Assignment 8: Improved GANs
Discussion: June 22nd
This week, we want to try out some advanced architectures. In particular, we
want to focus on the implementation of Wasserstein GANs. Although the derivation of WGANs is mathematically sophisticated, their
implementation is quite simple. Recall
the reading from the
lecture; the papers contain pseudocode algorithms you can use as a reference.
Basic WGAN
For the standard WGAN, the differences are as follows:
- The discriminator uses a linear output activation.
- The loss is a simple difference of outputs between real/fake samples. For the
generator, the loss is flipped.
- The discriminator includes weight clipping. You can do this easily in Keras
using a layer’s
kernel_constraint
and bias_constraint
arguments and the
clip_by_value
function.
- The discriminator should be trained for several steps per generator step.
Experiment with hyperparameters, such as the ratio of discriminator/generator
training and, most importantly, the weight clipping boundaries.
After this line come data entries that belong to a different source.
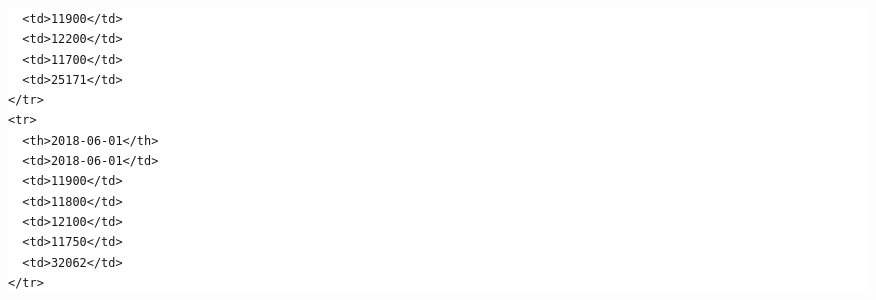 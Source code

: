       <td>11900</td>
      <td>12200</td>
      <td>11700</td>
      <td>25171</td>
    </tr>
    <tr>
      <th>2018-06-01</th>
      <td>2018-06-01</td>
      <td>11900</td>
      <td>11800</td>
      <td>12100</td>
      <td>11750</td>
      <td>32062</td>
    </tr>
  </tbody>
</table>
</div>
      <button class="colab-df-convert" onclick="convertToInteractive('df-51bb66ef-1f52-4d13-a255-df9f6aca3051')"
              title="Convert this dataframe to an interactive table."
              style="display:none;">

  <svg xmlns="http://www.w3.org/2000/svg" height="24px"viewBox="0 0 24 24"
       width="24px">
    <path d="M0 0h24v24H0V0z" fill="none"/>
    <path d="M18.56 5.44l.94 2.06.94-2.06 2.06-.94-2.06-.94-.94-2.06-.94 2.06-2.06.94zm-11 1L8.5 8.5l.94-2.06 2.06-.94-2.06-.94L8.5 2.5l-.94 2.06-2.06.94zm10 10l.94 2.06.94-2.06 2.06-.94-2.06-.94-.94-2.06-.94 2.06-2.06.94z"/><path d="M17.41 7.96l-1.37-1.37c-.4-.4-.92-.59-1.43-.59-.52 0-1.04.2-1.43.59L10.3 9.45l-7.72 7.72c-.78.78-.78 2.05 0 2.83L4 21.41c.39.39.9.59 1.41.59.51 0 1.02-.2 1.41-.59l7.78-7.78 2.81-2.81c.8-.78.8-2.07 0-2.86zM5.41 20L4 18.59l7.72-7.72 1.47 1.35L5.41 20z"/>
  </svg>
      </button>

  <style>
    .colab-df-container {
      display:flex;
      flex-wrap:wrap;
      gap: 12px;
    }

    .colab-df-convert {
      background-color: #E8F0FE;
      border: none;
      border-radius: 50%;
      cursor: pointer;
      display: none;
      fill: #1967D2;
      height: 32px;
      padding: 0 0 0 0;
      width: 32px;
    }

    .colab-df-convert:hover {
      background-color: #E2EBFA;
      box-shadow: 0px 1px 2px rgba(60, 64, 67, 0.3), 0px 1px 3px 1px rgba(60, 64, 67, 0.15);
      fill: #174EA6;
    }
See what happens
when you use either extremely tight bounds, or exceedingly loose ones (or remove
clipping altogether). How do the outputs differ in each case?
Improved WGAN
Next, move on the WGAN-GP formulation. Compared to the above, there are just
two differences:
- You need to implement the gradient penalty. To do this,
- Create an “interpolation batch” between the real and generated batches.
- Run this batch through the critic, and compute gradients of the critic’s
output with respect to the input batch. Note that this means having a
GradientTape
(to compute input gradients) inside another one (to compute
parameter gradients), but this is fine.
- Compute the deviation of these gradients from the desired value of 1, and
add this term to the original loss function.
- With the gradient penalty, you can (should) remove gradient clipping again.
Optional: Advanced Architectures
If you have more time, try to implement other architectures from the reading.
In particular,
- Progressive growing should require some extra code, but otherwise be
straightforward. Take note that, in the paper, new layers are slowly “faded in”
by interpolating between the previous (smaller) size and the new, larger one.
- StyleGAN requires and additional MLP to compute the vector w from z, as
well as an implementation of adaptive instance normalization (there are probably
plenty of those around the web) to inject the style at each layer.